Who wins the AI-game?

Question

Anna and Isadora play a game by writing letters on the blackboard.

• In the first round, Anna starts by writing down the letter $A$ or the letter $I$.
• In the $n$-th round with $2\le n\le 999$, Anna first writes down a new letter $A$ or $I$ immediately to the right of the other letters. Then Isadora chooses two letters already on the blackboard and swaps them.
• Isadora wins, if at the end of the $999$-th round the $999$ letters form a palindrome (= a symmetric letter sequence). Otherwise Anna wins.

Questions: Can Anna enforce a win? Can Isadora enforce a win? (As usual, we assume that Anna and Isadora use optimal strategies.)

Answer 1

Isadora wins with this strategy:

In rounds $2$ to $500$, she can swap letters at random, or swap two of the same letter. It doesn't matter what she does.

Her strategy from round $501$ onward uses the following observations: 1) a sequence of three letters that is not a palindrome can be turned into a palindrome by swapping the middle letter with either the first or third letter, and 2) a sequence of three letters that is a palindrome remains a palindrome if the first and third letters are swapped.

2) is obvious: a palindromic sequence of three letters must have the same first and third letter, so swapping them does not alter the sequence.

For 1), we just need to check these cases:
- AII: swap first and second: IAI
- IAA: swap first and second: AIA
- IIA: swap second and third: IAI
- AAI: swap second and third: AIA

In round $501$, Isabella turns the middle three letters of the final sequence of letters (the last three on the board after Anna writes a new letter, which will be in positions $499$, $500$, and $501$ in the final sequence) into a palindrome if they are not already.

In the $n$-th round, for $502 \le n \le 999$ , Isadora considers only characters $n$, $500$, and $1000-n$. She can apply observations 1 and 2 to ensure that these three letters could be part of a palindrome: that is, that the letter in position $n$ is the same as the letter in position $1000-n$. If Isadora does this every round until the end of the game, this guarantees that after round $n$, the letters from position $1000-n$ to position $n$ on the board are palindromic. After the $999$-th round, all the letters on the board will be a palindrome.

Anna cannot do anything to stop this strategy.

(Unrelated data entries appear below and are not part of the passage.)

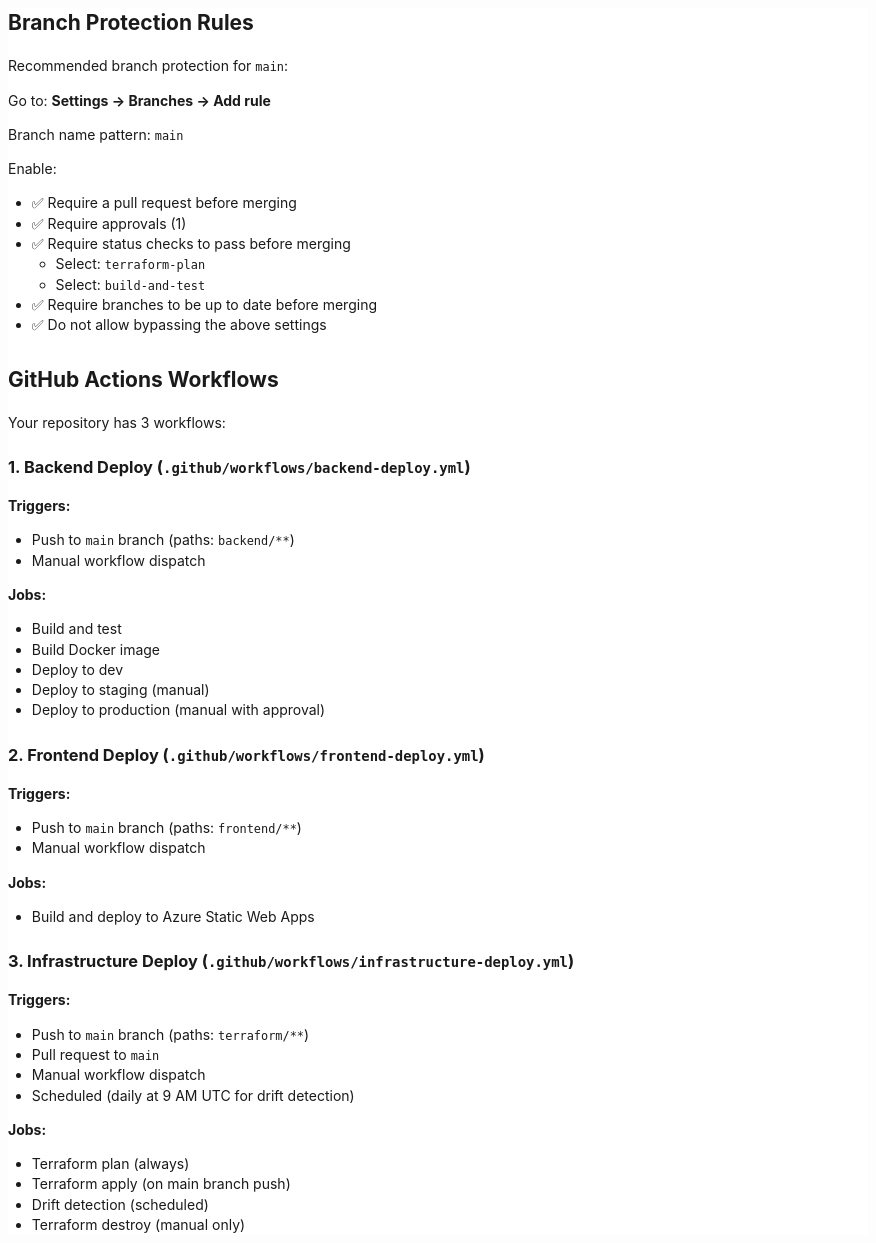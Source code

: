 ## Branch Protection Rules

Recommended branch protection for `main`:

Go to: **Settings → Branches → Add rule**

Branch name pattern: `main`

Enable:
- ✅ Require a pull request before merging
- ✅ Require approvals (1)
- ✅ Require status checks to pass before merging
  - Select: `terraform-plan`
  - Select: `build-and-test`
- ✅ Require branches to be up to date before merging
- ✅ Do not allow bypassing the above settings

## GitHub Actions Workflows

Your repository has 3 workflows:

### 1. Backend Deploy (`.github/workflows/backend-deploy.yml`)
**Triggers:**
- Push to `main` branch (paths: `backend/**`)
- Manual workflow dispatch

**Jobs:**
- Build and test
- Build Docker image
- Deploy to dev
- Deploy to staging (manual)
- Deploy to production (manual with approval)

### 2. Frontend Deploy (`.github/workflows/frontend-deploy.yml`)
**Triggers:**
- Push to `main` branch (paths: `frontend/**`)
- Manual workflow dispatch

**Jobs:**
- Build and deploy to Azure Static Web Apps

### 3. Infrastructure Deploy (`.github/workflows/infrastructure-deploy.yml`)
**Triggers:**
- Push to `main` branch (paths: `terraform/**`)
- Pull request to `main`
- Manual workflow dispatch
- Scheduled (daily at 9 AM UTC for drift detection)

**Jobs:**
- Terraform plan (always)
- Terraform apply (on main branch push)
- Drift detection (scheduled)
- Terraform destroy (manual only)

On her turn she cannot alter the existing sequence except to append a new letter, and whichever letter she appends on round $n$, Isadora can ensure that the letters from $1000-n$ to $n$ are a palindrome.

Answer 2

Isadora will never

lose

Because:

She skips the first 500 turns(because 500th character is the middle one)
Then, starting from turn 501(and every other turn $t$) she should start making palindromes of the last $2(t-500) + 1$ characters.
For $t = 501$ we get: $2(501-500) + 1 = 3$ last characters that she should form into a palindrome.
So let's say 499th character is $A$, 500th is $A$ and 501st is $I$. In this case she should swap 500th and 501st characters and last 3 characters will form a palindrome. Repeat for every next step.
If Anna puts a letter that will make a palindrome of last $2(t-500)+1$ characters(so in previous example if 501st char would be $A$), Isadora should do nothing and wait for the next move.
If Anna puts a letter that will not make a palindrome of last $2(t-500)+1$ characters, Isadora should do one of the following:
If $charAt(500-(t-500)) \neq charAt(t)$, then
If $charAt(500) \neq charAt(t)$, then
Swap characters 500 and t,
Else
Swap characters (500-(t-500)) and t
And she will get a palindrome again.

Answer 3

Isadora can eventually

WIN

• Lets assume A is 0 and I=1

• Lets note a whichever sequence 00110... = AeI where e is the middle of sequence since 999 is odd

regardless of Ana's final sequence , Isadora can switch each two digits she wants after each round , n-1 times , it means an even number of swaps , that means the final sequence we have is :

• (AeI) $\oplus$ C

When isadora swaps the 2nd and 4th digits this operation takes place:

• abcd $\oplus$ 0101

When isadora swaps the fifth and 4th digits after anna's next move this operation would take place:

• abcde $\oplus$ 0101 $\oplus$ 00011 = abcde $\oplus$ 01001

That does mean

• C contains an even occurence of 1

lets sepatare C into ( C1 c C2 )

AeI $\oplus$ C = (A $\oplus$ C1) (e $\oplus$ c) (I $\oplus$ C2)

The winning condition for Isadora is :

• A $\oplus$ C1 = I $\oplus$ C2

there s many solutions can verify this equation , lets take an example of C1=I and C2=A

if the number of 1 is odd in C1 C2 we make c=1 and it wouldnt change anything since it is the middle of an odd sequence.